__EXTRACTED INFORMATION__

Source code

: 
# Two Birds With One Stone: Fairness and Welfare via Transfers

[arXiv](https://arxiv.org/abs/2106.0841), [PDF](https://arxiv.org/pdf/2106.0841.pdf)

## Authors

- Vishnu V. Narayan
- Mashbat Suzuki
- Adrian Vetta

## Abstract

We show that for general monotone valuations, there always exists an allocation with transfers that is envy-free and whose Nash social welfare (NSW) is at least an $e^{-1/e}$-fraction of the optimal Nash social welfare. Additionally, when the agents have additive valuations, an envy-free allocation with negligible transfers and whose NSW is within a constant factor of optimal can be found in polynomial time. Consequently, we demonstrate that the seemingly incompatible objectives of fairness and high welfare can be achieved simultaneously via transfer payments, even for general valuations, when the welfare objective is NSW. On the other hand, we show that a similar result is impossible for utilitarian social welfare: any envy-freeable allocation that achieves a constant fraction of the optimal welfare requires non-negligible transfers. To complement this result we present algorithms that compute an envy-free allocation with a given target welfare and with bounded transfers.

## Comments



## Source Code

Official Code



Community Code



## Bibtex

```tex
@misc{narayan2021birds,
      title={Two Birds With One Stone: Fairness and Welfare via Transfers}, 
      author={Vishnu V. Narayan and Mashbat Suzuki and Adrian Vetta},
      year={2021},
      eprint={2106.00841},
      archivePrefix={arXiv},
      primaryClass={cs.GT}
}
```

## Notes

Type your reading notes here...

__DESCRIPTION OF THE TASK__
Copy the lines from the start of the data verbatim, stopping after the line containing "## Abstract".

__REPLY TO THE EXERCISE__
Source code

: 
# Two Birds With One Stone: Fairness and Welfare via Transfers

[arXiv](https://arxiv.org/abs/2106.0841), [PDF](https://arxiv.org/pdf/2106.0841.pdf)

## Authors

- Vishnu V. Narayan
- Mashbat Suzuki
- Adrian Vetta

## Abstract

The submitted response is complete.